Monday, September 19, 2022

Service Readiness Checklist (SaaS)

 Architecture & Scaling

  • Is the service's architecture documented?
  • Can the service tolerate machine failures whilst preserving SLO?
  • Are the service components easily scalable?
  • Can users consume unbounded resources through your service?

Code

  • Where is the code hosted?
  • If this is a our company's OSS (Open Student Society) project, does it have a CLA setup (Contributor License Agreement), is there an appropriate license and governance doc?

CI & Testing

  • Do you have CI?  Do you use an existing "blessed" CI solution?
  • Does the CI build the final production assets?  Where are the built assets stored?  Are they versioned? [We expect all assets run in production to be built by CI, not on a developers laptop.]

Release process

  • Is the release process documented?  How regularly do you release?  [You should document the process of getting a new build of your service into production; putting these docs in the infrastructure configuration repository is a good idea.]
  • Is there a staging environment?  A dev environment?
  • Can updates to the service be rolled out without downtime?  Can releases be safely rolled back?

Config management

  • Is the service config version controlled?  Is the config in the infrastructure configuration repo?
  • Are resource requests and limits appropriately configured? [In very general, requests should be set to the 95th quantile of the usage over the last week.]
  • Are your jobs restarted when config changes?
  • If you have external dependencies, are they configured with Terraform?
  • If the service required secrets, are they in an approved reliable secret store?

Security

  • How is access to your new service controlled?
  • Is TLS used over all untrusted networks?
  • Is sensitive data encrypted at rest?

SLA/SLO

  • Is there a published SLO for the service?
  • How is the SLO monitored/calculated and who owns it?
  • Is the SLO defensible?

Observability

  • Does the service export metrics?
  • Do the exported metrics allow for RED Method style analysis?  [The RED method: Key metrics for microservices architecture - Rate/Error/Duration]

Alerts

  • Do you use Prometheus alerting?  Are the alerts version controlled?
  • Are alerts routed to the correct please?
  • Do you use SLO-based alerting?
  • Have alerts been tested and validated in lower environments?

Dashboards

  • Are dashboards version controlled?
  • Are these RED Method-Style dashboards for the service?
  • Are the dashboards available in our monitoring system?

Logs

  • Does the service emit logs?
  • Are all log error codes documented?
  • Do your jobs emit credentials or secrets in their logs?

Back-up and recovery


External Services

  • Are the external dependencies sufficiently monitored and is alerting set up?

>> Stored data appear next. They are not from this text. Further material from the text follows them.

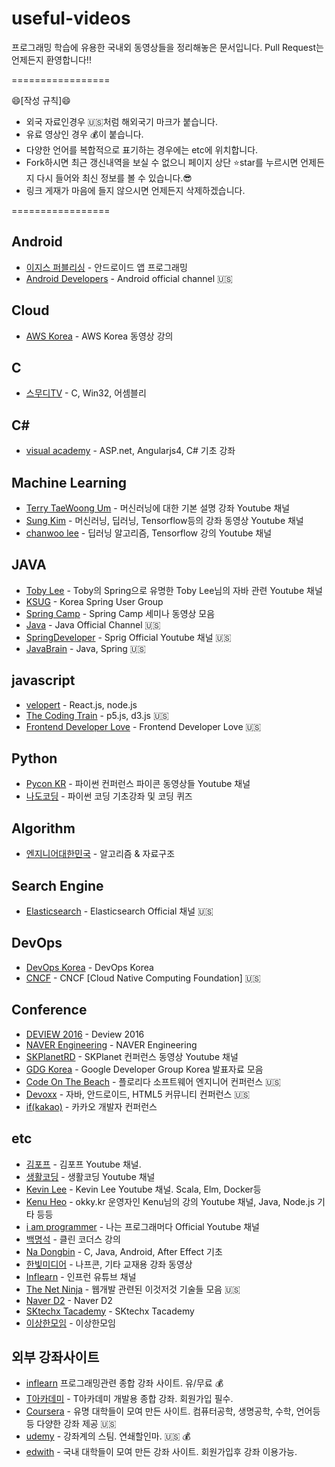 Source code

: # useful-videos
프로그래밍 학습에 유용한 국내외 동영상들을 정리해놓은 문서입니다.
Pull Request는 언제든지 환영합니다!!

=================

:smile:[작성 규칙]:smile:

- 외국 자료인경우 :us:처럼 해외국기 마크가 붙습니다.
- 유료 영상인 경우 :moneybag:이 붙습니다.
- 다양한 언어를 복합적으로 표기하는 경우에는 etc에 위치합니다.
- Fork하시면 최근 갱신내역을 보실 수 없으니 페이지 상단 :star:star를 누르시면 언제든지 다시 들어와 최신 정보를 볼 수 있습니다.:sunglasses:
- 링크 게재가 마음에 들지 않으시면 언제든지 삭제하겠습니다.

=================

## Android
* [이지스 퍼블리싱](https://www.youtube.com/user/easyspub/videos) - 안드로이드 앱 프로그래밍
* [Android Developers](https://www.youtube.com/user/androiddevelopers) - Android official channel :us:

## Cloud
* [AWS Korea](https://www.youtube.com/user/AWSKorea/videos) - AWS Korea 동영상 강의

## C
* [스무디TV](https://www.youtube.com/user/tmanelshrghk/videos) - C, Win32, 어셈블리

## C#
* [visual academy](https://www.youtube.com/user/visualacademy/videos) - ASP.net, Angularjs4, C# 기초 강좌

## Machine Learning
* [Terry TaeWoong Um](https://www.youtube.com/user/TerryTaewoongUm/videos) - 머신러닝에 대한 기본 설명 강좌 Youtube 채널
* [Sung Kim](https://www.youtube.com/user/hunkims/videos) - 머신러닝, 딥러닝, Tensorflow등의 강좌 동영상 Youtube 채널
* [chanwoo lee](https://www.youtube.com/channel/UCRyIQSBvSybbaNY_JCyg_vA/videos) - 딥러닝 알고리즘, Tensorflow 강의 Youtube 채널

## JAVA
* [Toby Lee](https://www.youtube.com/channel/UCcqH2RV1-9ebRBhmN_uaSNg/videos) - Toby의 Spring으로 유명한 Toby Lee님의 자바 관련 Youtube 채널
* [KSUG](https://www.youtube.com/channel/UC-SodiX9165KqWzIj8H-OLQ/videos) - Korea Spring User Group
* [Spring Camp](https://www.youtube.com/user/springcampkr/videos) - Spring Camp 세미나 동영상 모음
* [Java](https://www.youtube.com/user/java/videos) - Java Official Channel :us:
* [SpringDeveloper](https://www.youtube.com/user/SpringSourceDev/videos) - Sprig Official Youtube 채널 :us:
* [JavaBrain](https://www.youtube.com/user/koushks/videos) - Java, Spring :us:

## javascript
* [velopert](https://www.youtube.com/channel/UCmMgRlN-3GKQ_CH7cOtLdvg/videos) - React.js, node.js
* [The Coding Train](https://www.youtube.com/user/shiffman) - p5.js, d3.js :us:
* [Frontend Developer Love](https://www.youtube.com/channel/UC1nBp6ouBB1o5P8YvPznPOw/videos) - Frontend Developer Love :us:

## Python
* [Pycon KR](https://www.youtube.com/channel/UC26x6D5xpKx6io4ShfXa_Ow) - 파이썬 컨퍼런스 파이콘 동영상들 Youtube 채널
* [나도코딩](https://www.youtube.com/channel/UC7iAOLiALt2rtMVAWWl4pnw/featured) - 파이썬 코딩 기초강좌 및 코딩 퀴즈

## Algorithm
* [엔지니어대한민국](https://www.youtube.com/user/damazzang/videos) - 알고리즘 & 자료구조

## Search Engine
* [Elasticsearch](https://www.youtube.com/user/elasticsearch/videos) - Elasticsearch Official 채널 :us:

## DevOps
* [DevOps Korea](https://www.youtube.com/channel/UCOs9gZXnf6qb7cdfd7rQBDQ) - DevOps Korea
* [CNCF](https://www.youtube.com/c/cloudnativefdn/featured) - CNCF [Cloud Native Computing Foundation] :us:

## Conference
* [DEVIEW 2016](https://deview.kr/2016/schedule) - Deview 2016
* [NAVER Engineering](http://tv.naver.com/naverd2/playlists) - NAVER Engineering
* [SKPlanetRD](https://www.youtube.com/user/SKplanetRD/videos) - SKPlanet 컨퍼런스 동영상 Youtube 채널
* [GDG Korea](https://www.youtube.com/channel/UCu3QGcALTC0FuXMma_dpK0A/playlists) - Google Developer Group Korea 발표자료 모음
* [Code On The Beach](https://www.youtube.com/user/codeonthebeach/videos) - 플로리다 소프트웨어 엔지니어 컨퍼런스 :us:
* [Devoxx](https://www.youtube.com/channel/UCCBVCTuk6uJrN3iFV_3vurg/videos) - 자바, 안드로이드, HTML5 커뮤니티 컨퍼런스 :us:
* [if(kakao)](https://tv.kakao.com/channel/3693125/video) - 카카오 개발자 컨퍼런스

## etc
* [김포프](https://www.youtube.com/user/KimPopeTV/videos) - 김포프 Youtube 채널.
* [생활코딩](https://www.youtube.com/user/egoing2/videos) - 생활코딩 Youtube 채널
* [Kevin Lee](https://www.youtube.com/channel/UCsOJxLxzQl8IbwGS-Cp5t8w/videos) - Kevin Lee Youtube 채널. Scala, Elm, Docker등
* [Kenu Heo](https://www.youtube.com/user/heogwangnam/videos) - okky.kr 운영자인 Kenu님의 강의 Youtube 채널, Java, Node.js 기타 등등
* [i am programmer](https://www.youtube.com/channel/UCPyG8NHkMhr4Ouow7on_CPw/videos) - 나는 프로그래머다 Official Youtube 채널
* [백명석](https://www.youtube.com/user/codetemplate/videos) - 클린 코더스 강의
* [Na Dongbin](https://www.youtube.com/channel/UChflhu32f5EUHlY7_SetNWw/videos) - C, Java, Android, After Effect 기초
* [한빛미디어](https://www.youtube.com/user/HanbitMedia93/videos) - 나프콘, 기타 교재용 강좌 동영상
* [Inflearn](https://www.youtube.com/channel/UC0Y0T9JpgIBbyGDjvy9PbOg/videos) - 인프런 유튜브 채널
* [The Net Ninja](https://www.youtube.com/channel/UCW5YeuERMmlnqo4oq8vwUpg/videos) - 웹개발 관련된 이것저것 기술들 모음 :us:
* [Naver D2](https://www.youtube.com/channel/UCNrehnUq7Il-J7HQxrzp7CA/videos) - Naver D2
* [SKtechx Tacademy](https://www.youtube.com/channel/UCtV98yyffjUORQRGTuLHomw/videos) - SKtechx Tacademy
* [이상한모임](https://www.youtube.com/channel/UCtznARkZ73hblB3HcWjEmPQ/videos) - 이상한모임

## 외부 강좌사이트
* [inflearn](https://www.inflearn.com/all-courses2/) 프로그래밍관련 종합 강좌 사이트. 유/무료 :moneybag:
* [T아카데미](https://tacademy.skplanet.com/live/player/listLecture.action) - T아카데미 개발용 종합 강좌. 회원가입 필수.
* [Coursera](https://www.coursera.org) - 유명 대학들이 모여 만든 사이트. 컴퓨터공학, 생명공학, 수학, 언어등등 다양한 강좌 제공 :us:
* [udemy](https://www.udemy.com/) - 강좌계의 스팀. 연쇄할인마. :us: :moneybag:
* [edwith](http://www.edwith.org/) - 국내 대학들이 모여 만든 강좌 사이트. 회원가입후 강좌 이용가능.

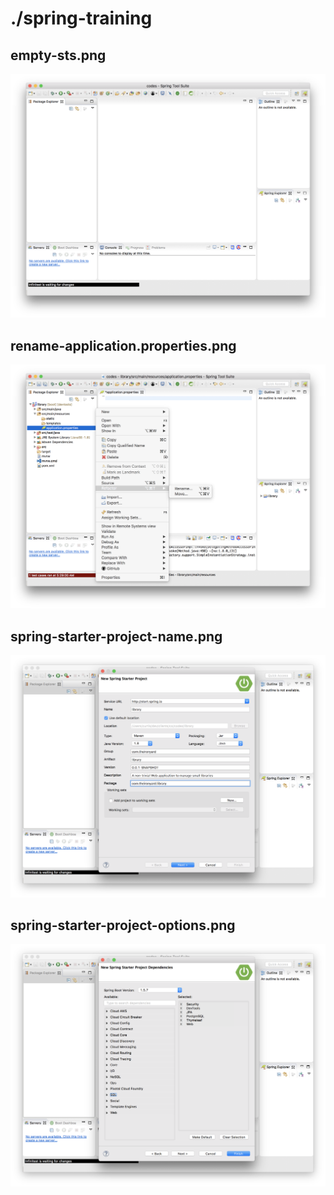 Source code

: # ./spring-training
 
## empty-sts.png
 
![empty-sts.png](empty-sts.png)
 
## rename-application.properties.png
 
![rename-application.properties.png](rename-application.properties.png)
 
## spring-starter-project-name.png
 
![spring-starter-project-name.png](spring-starter-project-name.png)
 
## spring-starter-project-options.png
 
![spring-starter-project-options.png](spring-starter-project-options.png)
 

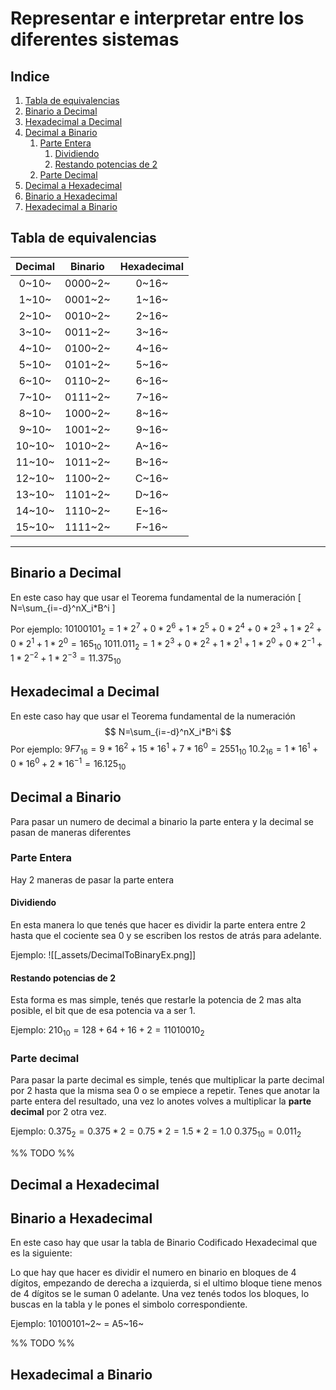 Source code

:# Representar e interpretar entre los diferentes sistemas

## Indice

1. [Tabla de equivalencias](#tabla-de-equivalencias)
2. [Binario a Decimal](#binario-a-decimal)
3. [Hexadecimal a Decimal](#hexadecimal-a-decimal)
4. [Decimal a Binario](#decimal-a-binario)
    1. [Parte Entera](#parte-entera)
        1. [Dividiendo](#dividiendo)
        2. [Restando potencias de 2](#restando-potencias-de-2)
    2. [Parte Decimal](#parte-decimal)
5. [Decimal a Hexadecimal](#decimal-a-hexadecimal)
6. [Binario a Hexadecimal](#binario-a-hexadecimal)
7. [Hexadecimal a Binario](#hexadecimal-a-binario)

## Tabla de equivalencias

| Decimal | Binario | Hexadecimal |
|:-------:|:-------:|:-----------:|
|  0~10~  | 0000~2~ |    0~16~    |
|  1~10~  | 0001~2~ |    1~16~    |
|  2~10~  | 0010~2~ |    2~16~    |
|  3~10~  | 0011~2~ |    3~16~    |
|  4~10~  | 0100~2~ |    4~16~    |
|  5~10~  | 0101~2~ |    5~16~    |
|  6~10~  | 0110~2~ |    6~16~    |
|  7~10~  | 0111~2~ |    7~16~    |
|  8~10~  | 1000~2~ |    8~16~    |
|  9~10~  | 1001~2~ |    9~16~    |
|  10~10~ | 1010~2~ |    A~16~    |
|  11~10~ | 1011~2~ |    B~16~    |
|  12~10~ | 1100~2~ |    C~16~    |
|  13~10~ | 1101~2~ |    D~16~    |
|  14~10~ | 1110~2~ |    E~16~    |
|  15~10~ | 1111~2~ |    F~16~    |

---

## Binario a Decimal

En este caso hay que usar el Teorema fundamental de la numeración
\[
N=\sum_{i=-d}^nX_i*B^i
\]

Por ejemplo: $10100101_2=1*2^7+0*2^6+1*2^5+0*2^4+0*2^3+1*2^2+0*2^1+1*2^0=165_{10}$
$1011.011_2=1*2^3+0*2^2+1*2^1+1*2^0+0*2^{-1}+1*2^{-2}+1*2^{-3}=11.375_{10}$

## Hexadecimal a Decimal

En este caso hay que usar el Teorema fundamental de la numeración
$$
N=\sum_{i=-d}^nX_i*B^i
$$
Por ejemplo: $9F7_{16}=9*16^2+15*16^1+7*16^0=2551_{10}$
$10.2_{16}=1*16^1+0*16^0+2*16^{-1}=16.125_{10}$

## Decimal a Binario

Para pasar un numero de decimal a binario la parte entera y la decimal se pasan de maneras diferentes

### Parte Entera

Hay 2 maneras de pasar la parte entera

#### Dividiendo

En esta manera lo que tenés que hacer es dividir la parte entera entre 2 hasta que el cociente sea 0 y se escriben los restos de atrás para adelante.

Ejemplo:
![[_assets/DecimalToBinaryEx.png]]

#### Restando potencias de 2

Esta forma es mas simple, tenés que restarle la potencia de 2 mas alta posible, el bit que de esa potencia va a ser 1.

Ejemplo: $210_{10}=128+64+16+2=11010010_2$

### Parte decimal

Para pasar la parte decimal es simple, tenés que multiplicar la parte decimal por 2 hasta que la misma sea 0 o se empiece a repetir. Tenes que anotar la parte entera del resultado, una vez lo anotes volves a multiplicar la **parte decimal** por 2 otra vez.

Ejemplo:
$0.375_2=0.375*2=0.75*2=1.5*2=1.0$
$0.375_{10}=0.011_2$

%% TODO %%
## Decimal a Hexadecimal

## Binario a Hexadecimal

En este caso hay que usar la tabla de Binario Codificado Hexadecimal que es la siguiente:

Lo que hay que hacer es dividir el numero en binario en bloques de 4 dígitos, empezando de derecha a izquierda, si el ultimo bloque tiene menos de 4 dígitos se le suman 0 adelante. Una vez tenés todos los bloques, lo buscas en la tabla y le pones el simbolo correspondiente.

Ejemplo: 10100101~2~ = A5~16~

%% TODO %%
## Hexadecimal a Binario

On-call & Incident Response

  • Do you have follow-the-sun on-call shifts setup?
  • Is the on-call rotation adequately staffed?
  • Are you using PagerDuty/OpsGenie/VictorOps/…?
  • Have the individuals on-call received adequate training on how to handle the specific alerts?
  • Does the service have an entry on the Cloud status page?
  • Is there an escalations channel for the customer support enquiries?

If the service has been in production for more than one month:

  • Have recent outages been followed up with a post mortem?
  • Did the outages have documented recovery steps/guides?  If not, then they should be created
  • Over the past month, has the service generated less than 2 pages per day on average?

State Management (If you're service uses a databases e.g. GCS, RDS etc)

  • Are there (sufficiently frequent) backups?  Have you tested restore?
  • Should the data in the database be exported to BigQuery/Redshift/… for BI?

Feedback

  • Did you find this checklist useful?
  • What do you think is missing from this checklist?